# Learning how to Groom and Show Goldens



## luv2bnc (Jun 7, 2010)

I always love a new resource for structural and care information! Do they offer it on their website?


----------



## Alaska7133 (May 26, 2011)

Sorry they don't. Just email Neida and she'll get you the information on where to mail the check. This is a very well done DVD.


----------



## timberdoodle (Mar 6, 2013)

Thank you for letting us know about this DVD. I just got it today, haven't watched it all yet, but it is fantastic so far!
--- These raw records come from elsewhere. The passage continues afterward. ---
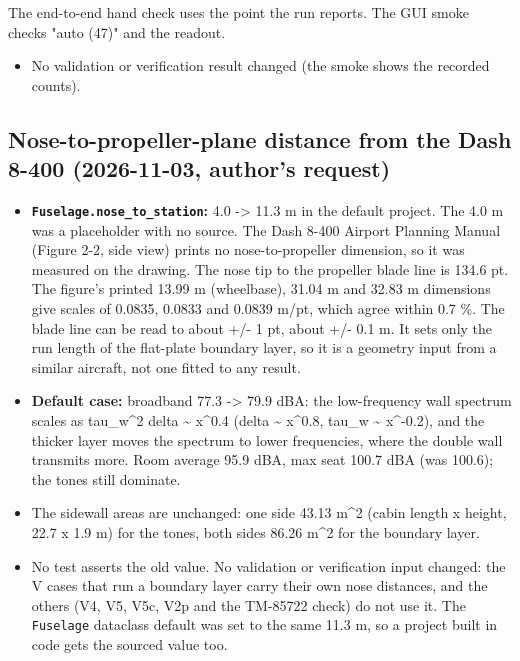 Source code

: \documentclass[10pt,a4paper]{article}
\begin{document}
The end-to-end hand check uses the point the run reports. The GUI smoke checks "auto (47)" and the readout.

\begin{itemize}
\item No validation or verification result changed (the smoke shows the recorded counts).
\end{itemize}

\subsection*{Nose-to-propeller-plane distance from the Dash 8-400 (2026-11-03, author's request)}

\begin{itemize}
\item \textbf{\texttt{Fuselage.\allowbreak{}nose\_\allowbreak{}to\_\allowbreak{}station}:} 4.0 -> 11.3 m in the default project. The 4.0 m was a placeholder with no source. The Dash 8-400 Airport Planning Manual (Figure 2-2, side view) prints no nose-to-propeller dimension, so it was measured on the drawing. The nose tip to the propeller blade line is 134.6 pt. The figure's printed 13.99 m (wheelbase), 31.04 m and 32.83 m dimensions give scales of 0.0835, 0.0833 and 0.0839 m/pt, which agree within 0.7 \%. The blade line can be read to about +/- 1 pt, about +/- 0.1 m. It sets only the run length of the flat-plate boundary layer, so it is a geometry input from a similar aircraft, not one fitted to any result.
\item \textbf{Default case:} broadband 77.3 -> 79.9 dBA: the low-frequency wall spectrum scales as tau\_w\textasciicircum{}2 delta \textasciitilde{} x\textasciicircum{}0.4 (delta \textasciitilde{} x\textasciicircum{}0.8, tau\_w \textasciitilde{} x\textasciicircum{}-0.2), and the thicker layer moves the spectrum to lower frequencies, where the double wall transmits more. Room average 95.9 dBA, max seat 100.7 dBA (was 100.6); the tones still dominate.
\item The sidewall areas are unchanged: one side 43.13 m\textasciicircum{}2 (cabin length x height, 22.7 x 1.9 m) for the tones, both sides 86.26 m\textasciicircum{}2 for the boundary layer.
\item No test asserts the old value. No validation or verification input changed: the V cases that run a boundary layer carry their own nose distances, and the others (V4, V5, V5c, V2p and the TM-85722 check) do not use it. The \texttt{Fuselage} dataclass default was set to the same 11.3 m, so a project built in code gets the sourced value too.
\end{itemize}
\end{document}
I'm really enjoying it


----------



## coaraujo (Nov 2, 2012)

Just got mine, so excited to watch it!!


----------



## Roushbabe (Feb 20, 2011)

Just sent her an e-mail, hopefully she has some left


----------



## Roushbabe (Feb 20, 2011)

I emailed her earlier this month and still haven't gotten any response. Do you know if she ran out?


----------



## Rainheart (Nov 28, 2010)

I just got mine in the mail- she said she had a few left about two weeks ago. Try emailing again.


----------



## Megora (Jun 7, 2010)

I think it took her a while to get back with me.... and she basically told me to send a check and mailing information and she'd send the video out. 

^ I haven't actually gotten around to mailing that check, but the impression I got was she had plenty left.


----------



## cubbysan (Mar 13, 2007)

Roushbabe said:


> I emailed her earlier this month and still haven't gotten any response. Do you know if she ran out?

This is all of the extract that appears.